### [WORK TO BE COMPLETED]
Hand back all of the records exactly as they read.

*-*-*

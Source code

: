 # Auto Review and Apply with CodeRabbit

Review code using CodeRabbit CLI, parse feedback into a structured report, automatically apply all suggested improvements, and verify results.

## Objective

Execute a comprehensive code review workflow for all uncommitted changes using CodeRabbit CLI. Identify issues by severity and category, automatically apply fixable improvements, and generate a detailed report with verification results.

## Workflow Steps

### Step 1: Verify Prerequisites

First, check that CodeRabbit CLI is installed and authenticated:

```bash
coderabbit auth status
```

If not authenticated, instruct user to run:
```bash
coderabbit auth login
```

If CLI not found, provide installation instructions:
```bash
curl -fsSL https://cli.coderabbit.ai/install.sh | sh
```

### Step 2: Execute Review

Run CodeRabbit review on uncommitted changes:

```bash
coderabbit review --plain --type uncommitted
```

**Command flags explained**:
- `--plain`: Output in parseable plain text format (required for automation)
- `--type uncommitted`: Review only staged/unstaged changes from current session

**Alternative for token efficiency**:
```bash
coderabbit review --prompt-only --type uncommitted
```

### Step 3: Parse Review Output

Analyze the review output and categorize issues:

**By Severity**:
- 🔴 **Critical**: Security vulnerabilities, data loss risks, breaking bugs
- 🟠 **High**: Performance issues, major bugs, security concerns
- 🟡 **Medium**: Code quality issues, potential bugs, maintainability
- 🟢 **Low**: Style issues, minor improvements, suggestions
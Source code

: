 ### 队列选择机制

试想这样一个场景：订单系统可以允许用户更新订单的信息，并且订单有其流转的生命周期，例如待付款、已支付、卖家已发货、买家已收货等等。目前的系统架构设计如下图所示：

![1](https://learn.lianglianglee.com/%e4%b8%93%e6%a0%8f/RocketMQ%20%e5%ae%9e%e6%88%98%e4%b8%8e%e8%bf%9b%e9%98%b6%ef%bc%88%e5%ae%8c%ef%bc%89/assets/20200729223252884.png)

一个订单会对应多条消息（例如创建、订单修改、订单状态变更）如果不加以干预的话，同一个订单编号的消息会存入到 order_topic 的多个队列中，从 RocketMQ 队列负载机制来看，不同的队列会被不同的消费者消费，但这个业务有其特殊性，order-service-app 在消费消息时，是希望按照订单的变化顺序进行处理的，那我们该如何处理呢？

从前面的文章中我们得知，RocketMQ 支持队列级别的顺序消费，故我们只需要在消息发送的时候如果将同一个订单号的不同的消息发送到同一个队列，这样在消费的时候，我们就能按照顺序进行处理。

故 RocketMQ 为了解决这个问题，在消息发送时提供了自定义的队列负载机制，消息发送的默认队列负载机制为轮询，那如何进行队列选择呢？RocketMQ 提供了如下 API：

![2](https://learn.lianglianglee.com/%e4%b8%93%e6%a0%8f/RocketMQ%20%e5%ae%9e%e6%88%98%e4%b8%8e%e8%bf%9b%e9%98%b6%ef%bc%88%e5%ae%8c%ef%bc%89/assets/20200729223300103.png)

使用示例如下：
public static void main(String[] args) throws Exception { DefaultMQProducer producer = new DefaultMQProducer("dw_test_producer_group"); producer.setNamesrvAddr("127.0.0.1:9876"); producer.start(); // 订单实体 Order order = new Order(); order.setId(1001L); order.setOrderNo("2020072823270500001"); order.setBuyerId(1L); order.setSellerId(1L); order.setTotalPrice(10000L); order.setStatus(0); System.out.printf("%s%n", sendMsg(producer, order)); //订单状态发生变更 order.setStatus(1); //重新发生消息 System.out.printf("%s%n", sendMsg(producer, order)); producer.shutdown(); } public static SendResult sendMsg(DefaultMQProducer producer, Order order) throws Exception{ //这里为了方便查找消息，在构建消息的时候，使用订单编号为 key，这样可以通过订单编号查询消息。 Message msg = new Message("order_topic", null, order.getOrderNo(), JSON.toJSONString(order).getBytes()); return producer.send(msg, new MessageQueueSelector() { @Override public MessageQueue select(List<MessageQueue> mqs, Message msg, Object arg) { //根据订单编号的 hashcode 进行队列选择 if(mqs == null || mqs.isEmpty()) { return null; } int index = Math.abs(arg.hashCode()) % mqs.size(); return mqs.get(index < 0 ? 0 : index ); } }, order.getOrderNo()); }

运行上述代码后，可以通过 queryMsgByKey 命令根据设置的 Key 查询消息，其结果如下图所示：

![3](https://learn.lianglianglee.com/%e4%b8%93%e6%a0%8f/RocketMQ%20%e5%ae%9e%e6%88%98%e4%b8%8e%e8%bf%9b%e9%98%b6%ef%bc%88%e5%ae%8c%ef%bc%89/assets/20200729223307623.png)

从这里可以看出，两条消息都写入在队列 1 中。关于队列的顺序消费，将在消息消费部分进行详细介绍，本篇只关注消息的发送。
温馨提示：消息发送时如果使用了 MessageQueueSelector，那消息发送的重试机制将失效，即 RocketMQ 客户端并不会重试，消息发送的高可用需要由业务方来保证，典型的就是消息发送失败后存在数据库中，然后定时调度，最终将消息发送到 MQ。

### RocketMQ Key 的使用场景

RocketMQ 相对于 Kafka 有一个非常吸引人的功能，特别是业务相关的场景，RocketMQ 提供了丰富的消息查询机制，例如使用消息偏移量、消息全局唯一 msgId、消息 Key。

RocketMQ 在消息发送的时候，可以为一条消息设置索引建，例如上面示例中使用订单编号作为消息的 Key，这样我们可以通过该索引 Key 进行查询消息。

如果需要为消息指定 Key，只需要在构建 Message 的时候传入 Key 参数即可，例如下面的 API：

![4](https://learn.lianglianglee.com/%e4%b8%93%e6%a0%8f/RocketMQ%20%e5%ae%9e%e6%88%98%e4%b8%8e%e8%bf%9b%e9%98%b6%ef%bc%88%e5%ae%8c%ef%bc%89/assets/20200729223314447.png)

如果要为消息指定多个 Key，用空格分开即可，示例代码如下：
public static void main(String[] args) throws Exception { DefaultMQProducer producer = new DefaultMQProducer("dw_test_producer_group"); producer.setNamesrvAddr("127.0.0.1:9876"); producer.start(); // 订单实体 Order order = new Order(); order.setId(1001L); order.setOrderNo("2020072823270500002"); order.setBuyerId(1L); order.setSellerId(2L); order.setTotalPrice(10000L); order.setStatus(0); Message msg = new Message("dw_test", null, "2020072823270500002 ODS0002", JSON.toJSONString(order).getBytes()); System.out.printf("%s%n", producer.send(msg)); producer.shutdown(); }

*-*-*

### [TASK ANSWER]
Source code

: # Auto Review and Apply with CodeRabbit

Review code using CodeRabbit CLI, parse feedback into a structured report, automatically apply all suggested improvements, and verify results.

## Objective

Execute a comprehensive code review workflow for all uncommitted changes using CodeRabbit CLI. Identify issues by severity and category, automatically apply fixable improvements, and generate a detailed report with verification results.

## Workflow Steps

### Step 1: Verify Prerequisites

First, check that CodeRabbit CLI is installed and authenticated:

```bash
coderabbit auth status
```

If not authenticated, instruct user to run:
```bash
coderabbit auth login
```

If CLI not found, provide installation instructions:
```bash
curl -fsSL https://cli.coderabbit.ai/install.sh | sh
```

### Step 2: Execute Review

Run CodeRabbit review on uncommitted changes:

```bash
coderabbit review --plain --type uncommitted
```

**Command flags explained**:
- `--plain`: Output in parseable plain text format (required for automation)
- `--type uncommitted`: Review only staged/unstaged changes from current session

**Alternative for token efficiency**:
```bash
coderabbit review --prompt-only --type uncommitted
```

### Step 3: Parse Review Output

Analyze the review output and categorize issues:

**By Severity**:
- 🔴 **Critical**: Security vulnerabilities, data loss risks, breaking bugs
- 🟠 **High**: Performance issues, major bugs, security concerns
- 🟡 **Medium**: Code quality issues, potential bugs, maintainability
- 🟢 **Low**: Style issues, minor improvements, suggestions
Source code

: ### 队列选择机制

试想这样一个场景：订单系统可以允许用户更新订单的信息，并且订单有其流转的生命周期，例如待付款、已支付、卖家已发货、买家已收货等等。目前的系统架构设计如下图所示：

![1](https://learn.lianglianglee.com/%e4%b8%93%e6%a0%8f/RocketMQ%20%e5%ae%9e%e6%88%98%e4%b8%8e%e8%bf%9b%e9%98%b6%ef%bc%88%e5%ae%8c%ef%bc%89/assets/20200729223252884.png)

一个订单会对应多条消息（例如创建、订单修改、订单状态变更）如果不加以干预的话，同一个订单编号的消息会存入到 order_topic 的多个队列中，从 RocketMQ 队列负载机制来看，不同的队列会被不同的消费者消费，但这个业务有其特殊性，order-service-app 在消费消息时，是希望按照订单的变化顺序进行处理的，那我们该如何处理呢？

从前面的文章中我们得知，RocketMQ 支持队列级别的顺序消费，故我们只需要在消息发送的时候如果将同一个订单号的不同的消息发送到同一个队列，这样在消费的时候，我们就能按照顺序进行处理。

故 RocketMQ 为了解决这个问题，在消息发送时提供了自定义的队列负载机制，消息发送的默认队列负载机制为轮询，那如何进行队列选择呢？RocketMQ 提供了如下 API：

![2](https://learn.lianglianglee.com/%e4%b8%93%e6%a0%8f/RocketMQ%20%e5%ae%9e%e6%88%98%e4%b8%8e%e8%bf%9b%e9%98%b6%ef%bc%88%e5%ae%8c%ef%bc%89/assets/20200729223300103.png)

使用示例如下：
public static void main(String[] args) throws Exception { DefaultMQProducer producer = new DefaultMQProducer("dw_test_producer_group"); producer.setNamesrvAddr("127.0.0.1:9876"); producer.start(); // 订单实体 Order order = new Order(); order.setId(1001L); order.setOrderNo("2020072823270500001"); order.setBuyerId(1L); order.setSellerId(1L); order.setTotalPrice(10000L); order.setStatus(0); System.out.printf("%s%n", sendMsg(producer, order)); //订单状态发生变更 order.setStatus(1); //重新发生消息 System.out.printf("%s%n", sendMsg(producer, order)); producer.shutdown(); } public static SendResult sendMsg(DefaultMQProducer producer, Order order) throws Exception{ //这里为了方便查找消息，在构建消息的时候，使用订单编号为 key，这样可以通过订单编号查询消息。 Message msg = new Message("order_topic", null, order.getOrderNo(), JSON.toJSONString(order).getBytes()); return producer.send(msg, new MessageQueueSelector() { @Override public MessageQueue select(List<MessageQueue> mqs, Message msg, Object arg) { //根据订单编号的 hashcode 进行队列选择 if(mqs == null || mqs.isEmpty()) { return null; } int index = Math.abs(arg.hashCode()) % mqs.size(); return mqs.get(index < 0 ? 0 : index ); } }, order.getOrderNo()); }

运行上述代码后，可以通过 queryMsgByKey 命令根据设置的 Key 查询消息，其结果如下图所示：

![3](https://learn.lianglianglee.com/%e4%b8%93%e6%a0%8f/RocketMQ%20%e5%ae%9e%e6%88%98%e4%b8%8e%e8%bf%9b%e9%98%b6%ef%bc%88%e5%ae%8c%ef%bc%89/assets/20200729223307623.png)

从这里可以看出，两条消息都写入在队列 1 中。关于队列的顺序消费，将在消息消费部分进行详细介绍，本篇只关注消息的发送。
温馨提示：消息发送时如果使用了 MessageQueueSelector，那消息发送的重试机制将失效，即 RocketMQ 客户端并不会重试，消息发送的高可用需要由业务方来保证，典型的就是消息发送失败后存在数据库中，然后定时调度，最终将消息发送到 MQ。

### RocketMQ Key 的使用场景

RocketMQ 相对于 Kafka 有一个非常吸引人的功能，特别是业务相关的场景，RocketMQ 提供了丰富的消息查询机制，例如使用消息偏移量、消息全局唯一 msgId、消息 Key。

RocketMQ 在消息发送的时候，可以为一条消息设置索引建，例如上面示例中使用订单编号作为消息的 Key，这样我们可以通过该索引 Key 进行查询消息。

如果需要为消息指定 Key，只需要在构建 Message 的时候传入 Key 参数即可，例如下面的 API：

![4](https://learn.lianglianglee.com/%e4%b8%93%e6%a0%8f/RocketMQ%20%e5%ae%9e%e6%88%98%e4%b8%8e%e8%bf%9b%e9%98%b6%ef%bc%88%e5%ae%8c%ef%bc%89/assets/20200729223314447.png)

如果要为消息指定多个 Key，用空格分开即可，示例代码如下：
public static void main(String[] args) throws Exception { DefaultMQProducer producer = new DefaultMQProducer("dw_test_producer_group"); producer.setNamesrvAddr("127.0.0.1:9876"); producer.start(); // 订单实体 Order order = new Order(); order.setId(1001L); order.setOrderNo("2020072823270500002"); order.setBuyerId(1L); order.setSellerId(2L); order.setTotalPrice(10000L); order.setStatus(0); Message msg = new Message("dw_test", null, "2020072823270500002 ODS0002", JSON.toJSONString(order).getBytes()); System.out.printf("%s%n", producer.send(msg)); producer.shutdown(); }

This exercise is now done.